(RECORDS FOR THE TASK)

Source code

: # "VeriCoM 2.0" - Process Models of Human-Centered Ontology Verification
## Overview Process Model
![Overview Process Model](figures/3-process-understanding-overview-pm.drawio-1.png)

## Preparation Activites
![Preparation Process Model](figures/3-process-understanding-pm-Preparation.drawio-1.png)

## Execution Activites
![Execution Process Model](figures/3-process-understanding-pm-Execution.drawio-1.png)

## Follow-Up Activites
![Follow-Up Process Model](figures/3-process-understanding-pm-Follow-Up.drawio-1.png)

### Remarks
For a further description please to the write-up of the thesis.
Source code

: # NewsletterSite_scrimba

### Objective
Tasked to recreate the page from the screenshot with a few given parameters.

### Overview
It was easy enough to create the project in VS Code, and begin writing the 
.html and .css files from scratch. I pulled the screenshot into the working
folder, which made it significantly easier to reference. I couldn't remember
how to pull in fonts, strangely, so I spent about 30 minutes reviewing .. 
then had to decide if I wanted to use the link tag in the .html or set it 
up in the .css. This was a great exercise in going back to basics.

(End RECORDS FOR THE TASK)
(RECORDS FOR THE TASK)

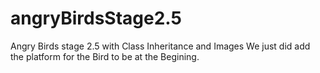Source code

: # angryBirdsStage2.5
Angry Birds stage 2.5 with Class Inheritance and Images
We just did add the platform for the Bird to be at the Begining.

(End RECORDS FOR THE TASK)
(RECORDS FOR THE TASK)

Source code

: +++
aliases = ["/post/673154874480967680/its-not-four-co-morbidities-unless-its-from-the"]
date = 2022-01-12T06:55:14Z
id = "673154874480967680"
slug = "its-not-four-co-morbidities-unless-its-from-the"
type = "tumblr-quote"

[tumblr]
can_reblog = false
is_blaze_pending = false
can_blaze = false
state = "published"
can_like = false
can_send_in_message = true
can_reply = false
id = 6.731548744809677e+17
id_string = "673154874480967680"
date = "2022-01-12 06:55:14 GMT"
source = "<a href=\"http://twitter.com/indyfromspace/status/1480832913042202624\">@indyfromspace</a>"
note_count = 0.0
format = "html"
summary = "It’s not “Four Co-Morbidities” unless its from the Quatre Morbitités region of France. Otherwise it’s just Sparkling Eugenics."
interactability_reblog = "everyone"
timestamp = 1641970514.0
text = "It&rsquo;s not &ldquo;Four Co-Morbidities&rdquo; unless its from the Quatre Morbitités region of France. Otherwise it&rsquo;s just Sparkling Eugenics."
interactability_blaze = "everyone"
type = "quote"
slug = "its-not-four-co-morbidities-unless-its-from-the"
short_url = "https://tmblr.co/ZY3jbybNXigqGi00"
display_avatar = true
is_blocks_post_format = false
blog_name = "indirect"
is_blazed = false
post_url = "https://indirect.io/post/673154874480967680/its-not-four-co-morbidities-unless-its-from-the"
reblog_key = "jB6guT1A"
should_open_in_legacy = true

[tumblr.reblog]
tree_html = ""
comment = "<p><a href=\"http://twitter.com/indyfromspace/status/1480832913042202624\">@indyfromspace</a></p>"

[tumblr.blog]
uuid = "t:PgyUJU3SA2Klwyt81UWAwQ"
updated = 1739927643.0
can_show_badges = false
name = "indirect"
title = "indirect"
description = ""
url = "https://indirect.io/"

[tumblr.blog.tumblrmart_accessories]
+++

(End RECORDS FOR THE TASK)

Looking at the records above, return exactly the lines from the line with "Human-Centered Ontology Verification" to the line with "up in the .css.", both ends included.

_ANSWER TO THIS PROBLEM_
: # "VeriCoM 2.0" - Process Models of Human-Centered Ontology Verification
## Overview Process Model
![Overview Process Model](figures/3-process-understanding-overview-pm.drawio-1.png)

## Preparation Activites
![Preparation Process Model](figures/3-process-understanding-pm-Preparation.drawio-1.png)

## Execution Activites
![Execution Process Model](figures/3-process-understanding-pm-Execution.drawio-1.png)

## Follow-Up Activites
![Follow-Up Process Model](figures/3-process-understanding-pm-Follow-Up.drawio-1.png)

### Remarks
For a further description please to the write-up of the thesis.
Source code

: # NewsletterSite_scrimba

### Objective
Tasked to recreate the page from the screenshot with a few given parameters.

### Overview
It was easy enough to create the project in VS Code, and begin writing the 
.html and .css files from scratch. I pulled the screenshot into the working
folder, which made it significantly easier to reference. I couldn't remember
how to pull in fonts, strangely, so I spent about 30 minutes reviewing .. 
then had to decide if I wanted to use the link tag in the .html or set it 
up in the .css. This was a great exercise in going back to basics.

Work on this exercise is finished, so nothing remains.